Supreme Court Eyes Threading American Needle At Oral Argument
If the recent oral argument in American Needle, Inc. v. National Football League is any guide, the U.S. Supreme Court might just thread the needle and decide that case on a narrower, more middle-ground, basis than the Seventh Circuit decision, which raised the specter of freeing all professional sports leagues from antitrust scrutiny.
The Supreme Court heard oral argument on January 13, 2010, in the much anticipated case, which may well result in a watershed opinion in antitrust law as applied to sports leagues and joint ventures generally.

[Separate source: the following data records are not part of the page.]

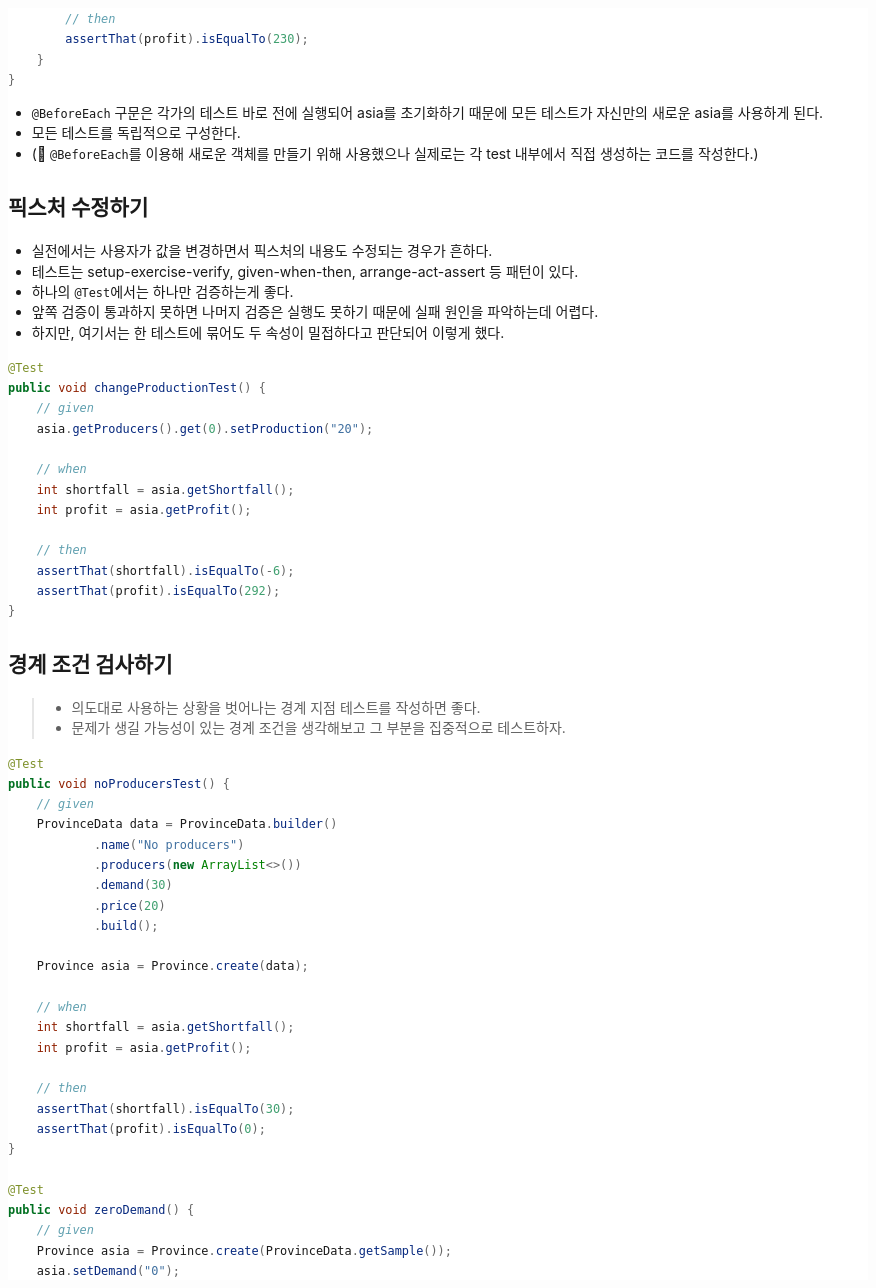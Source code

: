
 ```java
        // then  
        assertThat(profit).isEqualTo(230);  
    }  
}
```

- `@BeforeEach` 구문은 각가의 테스트 바로 전에 실행되어 asia를 초기화하기 때문에 모든 테스트가 자신만의 새로운 asia를 사용하게 된다.
- 모든 테스트를 독립적으로 구성한다.
- (📌 `@BeforeEach`를 이용해 새로운 객체를 만들기 위해 사용했으나 실제로는 각 test 내부에서 직접 생성하는 코드를 작성한다.)

## 픽스처 수정하기
- 실전에서는 사용자가 값을 변경하면서 픽스처의 내용도 수정되는 경우가 흔하다.
- 테스트는 setup-exercise-verify, given-when-then, arrange-act-assert 등 패턴이 있다.
- 하나의 `@Test`에서는 하나만 검증하는게 좋다.
- 앞쪽 검증이 통과하지 못하면 나머지 검증은 실행도 못하기 때문에 실패 원인을 파악하는데 어렵다.
- 하지만, 여기서는 한 테스트에 묶어도 두 속성이 밀접하다고 판단되어 이렇게 했다.
```java
@Test  
public void changeProductionTest() {  
    // given  
    asia.getProducers().get(0).setProduction("20");  
  
    // when  
    int shortfall = asia.getShortfall();  
    int profit = asia.getProfit();  
  
    // then  
    assertThat(shortfall).isEqualTo(-6);  
    assertThat(profit).isEqualTo(292);  
}
```

## 경계 조건 검사하기
> - 의도대로 사용하는 상황을 벗어나는 경계 지점 테스트를 작성하면 좋다. 
> - 문제가 생길 가능성이 있는 경계 조건을 생각해보고 그 부분을 집중적으로 테스트하자.

```java
@Test  
public void noProducersTest() {  
    // given  
    ProvinceData data = ProvinceData.builder()  
            .name("No producers")  
            .producers(new ArrayList<>())  
            .demand(30)  
            .price(20)  
            .build();  
  
    Province asia = Province.create(data);  
  
    // when  
    int shortfall = asia.getShortfall();  
    int profit = asia.getProfit();  
  
    // then  
    assertThat(shortfall).isEqualTo(30);  
    assertThat(profit).isEqualTo(0);  
}  
  
@Test  
public void zeroDemand() {  
    // given  
    Province asia = Province.create(ProvinceData.getSample());  
    asia.setDemand("0");  
```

American Needle, the plaintiff-petitioner and a manufacturer of NFL-licensed headwear, claims that the NFL acted anticompetitively by granting Reebok the exclusive license for certain NFL paraphernalia. The trial court granted summary judgment to the NFL, and the U.S. Court of Appeals for the Seventh Circuit affirmed. Both lower courts held that, in licensing individual team and NFL trademarks, the NFL is a single entity under antitrust law – as opposed to multiple, collectively acting teams – and thus not subject to the anticonspiracy prohibition of § 1 of the Sherman Act. For more detail about the case, click here for this blog’s prior discussion.
The Supreme Court’s treatment of the NFL’s claim to be a single entity will determine the extent to which the NFL’s actions are immunized from § 1 of the Sherman Act. (While the NFL would remain subject to the antimonopoly provisions of § 2, § 1 claims are typically easier to prove.)
At one extreme, the Court could hold that, because everything the NFL does promotes NFL professional football, the NFL is really an integrated single entity immune from the anticonspiracy prohibition. In this scenario, the NFL could fix prices for everything: players’ and coaches’ salaries; tickets; hats; jerseys; T-shirts; etc. At the other extreme, the Court could hold that, because the NFL is comprised of multiple ball clubs, everything it does is subject to the anticonspiracy prohibition. For example—in a hypothetical posed by Justice Kennedy, the likely swing vote—the antitrust laws could be used to challenge game rules providing greater protection to quarterbacks because the rules would disfavor teams with better running games.